== Excerpted records ==
--------------------
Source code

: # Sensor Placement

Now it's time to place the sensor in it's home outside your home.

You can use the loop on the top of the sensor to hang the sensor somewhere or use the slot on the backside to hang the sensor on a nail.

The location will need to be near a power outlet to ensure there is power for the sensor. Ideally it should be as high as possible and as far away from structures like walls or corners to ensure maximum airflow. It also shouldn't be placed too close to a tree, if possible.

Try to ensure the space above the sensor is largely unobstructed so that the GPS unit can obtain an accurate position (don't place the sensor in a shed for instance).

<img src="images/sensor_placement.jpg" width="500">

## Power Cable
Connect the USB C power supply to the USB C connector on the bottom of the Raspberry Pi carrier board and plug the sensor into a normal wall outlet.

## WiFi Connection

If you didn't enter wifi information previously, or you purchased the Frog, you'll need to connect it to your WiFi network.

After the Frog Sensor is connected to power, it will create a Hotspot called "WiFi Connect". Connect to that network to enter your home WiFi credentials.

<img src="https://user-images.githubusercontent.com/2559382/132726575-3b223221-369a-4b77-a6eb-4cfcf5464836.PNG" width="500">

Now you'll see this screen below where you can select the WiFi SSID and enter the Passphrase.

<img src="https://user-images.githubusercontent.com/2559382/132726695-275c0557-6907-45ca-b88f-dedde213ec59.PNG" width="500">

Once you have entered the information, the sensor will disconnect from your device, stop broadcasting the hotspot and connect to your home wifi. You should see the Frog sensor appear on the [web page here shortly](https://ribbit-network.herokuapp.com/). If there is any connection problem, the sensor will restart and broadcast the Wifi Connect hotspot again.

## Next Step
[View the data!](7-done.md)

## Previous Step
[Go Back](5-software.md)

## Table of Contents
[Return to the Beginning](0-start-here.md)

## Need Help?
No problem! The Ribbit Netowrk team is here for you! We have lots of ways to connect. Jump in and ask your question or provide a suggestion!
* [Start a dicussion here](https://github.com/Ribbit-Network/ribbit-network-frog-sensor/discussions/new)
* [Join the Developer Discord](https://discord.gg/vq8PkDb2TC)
--------------------
== What you are asked to do ==
Type the data out again, exactly.

== Exercise solution ==
Source code

: # Sensor Placement

Now it's time to place the sensor in it's home outside your home.

You can use the loop on the top of the sensor to hang the sensor somewhere or use the slot on the backside to hang the sensor on a nail.

The location will need to be near a power outlet to ensure there is power for the sensor. Ideally it should be as high as possible and as far away from structures like walls or corners to ensure maximum airflow. It also shouldn't be placed too close to a tree, if possible.

Try to ensure the space above the sensor is largely unobstructed so that the GPS unit can obtain an accurate position (don't place the sensor in a shed for instance).

<img src="images/sensor_placement.jpg" width="500">

## Power Cable
Connect the USB C power supply to the USB C connector on the bottom of the Raspberry Pi carrier board and plug the sensor into a normal wall outlet.

## WiFi Connection

If you didn't enter wifi information previously, or you purchased the Frog, you'll need to connect it to your WiFi network.

After the Frog Sensor is connected to power, it will create a Hotspot called "WiFi Connect". Connect to that network to enter your home WiFi credentials.

<img src="https://user-images.githubusercontent.com/2559382/132726575-3b223221-369a-4b77-a6eb-4cfcf5464836.PNG" width="500">

Now you'll see this screen below where you can select the WiFi SSID and enter the Passphrase.

<img src="https://user-images.githubusercontent.com/2559382/132726695-275c0557-6907-45ca-b88f-dedde213ec59.PNG" width="500">

Once you have entered the information, the sensor will disconnect from your device, stop broadcasting the hotspot and connect to your home wifi. You should see the Frog sensor appear on the [web page here shortly](https://ribbit-network.herokuapp.com/). If there is any connection problem, the sensor will restart and broadcast the Wifi Connect hotspot again.

## Next Step
[View the data!](7-done.md)

## Previous Step
[Go Back](5-software.md)

## Table of Contents
[Return to the Beginning](0-start-here.md)

## Need Help?
No problem! The Ribbit Netowrk team is here for you! We have lots of ways to connect. Jump in and ask your question or provide a suggestion!
* [Start a dicussion here](https://github.com/Ribbit-Network/ribbit-network-frog-sensor/discussions/new)
* [Join the Developer Discord](https://discord.gg/vq8PkDb2TC)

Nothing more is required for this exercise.